What is being asked
Every entry in the data that follows should come back exactly, pictures aside.

[Information provided Boundary: Start]

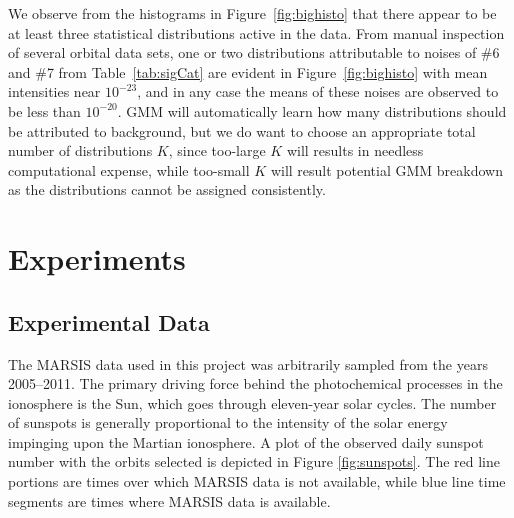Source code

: We observe from the histograms in Figure~\ref{fig:bighisto} that there appear to be at least three statistical distributions active in the data.
From manual inspection of several orbital data sets, one or two distributions attributable to noises of \#6 and \#7 from Table~\ref{tab:sigCat} are evident in Figure~\ref{fig:bighisto} with mean intensities near $10^{-23}$, and in any case the means of these noises are observed to be less than $10^{-20}$. 
GMM will automatically learn how many distributions should be attributed to background, but we do want to choose an appropriate total number of distributions $K$, since too-large $K$ will results in needless computational expense, while too-small $K$ will result potential GMM breakdown as the distributions cannot be assigned consistently.

\section{Experiments}
\subsection{Experimental Data}
The MARSIS data used in this project was arbitrarily sampled from the years 2005--2011. 
The primary driving force behind the photochemical processes in the ionosphere is the Sun, which goes through eleven-year solar cycles. 
The number of sunspots is generally proportional to the intensity of the solar energy impinging upon the Martian ionosphere. 
A plot of the observed daily sunspot number with the orbits selected is depicted in Figure \ref{fig:sunspots}.
The red line portions are times over which MARSIS data is not available, while blue line time segments are times where MARSIS data is available.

[Information provided Boundary: End]

Problem solution
Source code

: We observe from the histograms in Figure~\ref{fig:bighisto} that there appear to be at least three statistical distributions active in the data.
From manual inspection of several orbital data sets, one or two distributions attributable to noises of \#6 and \#7 from Table~\ref{tab:sigCat} are evident in Figure~\ref{fig:bighisto} with mean intensities near $10^{-23}$, and in any case the means of these noises are observed to be less than $10^{-20}$. 
GMM will automatically learn how many distributions should be attributed to background, but we do want to choose an appropriate total number of distributions $K$, since too-large $K$ will results in needless computational expense, while too-small $K$ will result potential GMM breakdown as the distributions cannot be assigned consistently.

\section{Experiments}
\subsection{Experimental Data}
The MARSIS data used in this project was arbitrarily sampled from the years 2005--2011. 
The primary driving force behind the photochemical processes in the ionosphere is the Sun, which goes through eleven-year solar cycles. 
The number of sunspots is generally proportional to the intensity of the solar energy impinging upon the Martian ionosphere. 
A plot of the observed daily sunspot number with the orbits selected is depicted in Figure \ref{fig:sunspots}.
The red line portions are times over which MARSIS data is not available, while blue line time segments are times where MARSIS data is available.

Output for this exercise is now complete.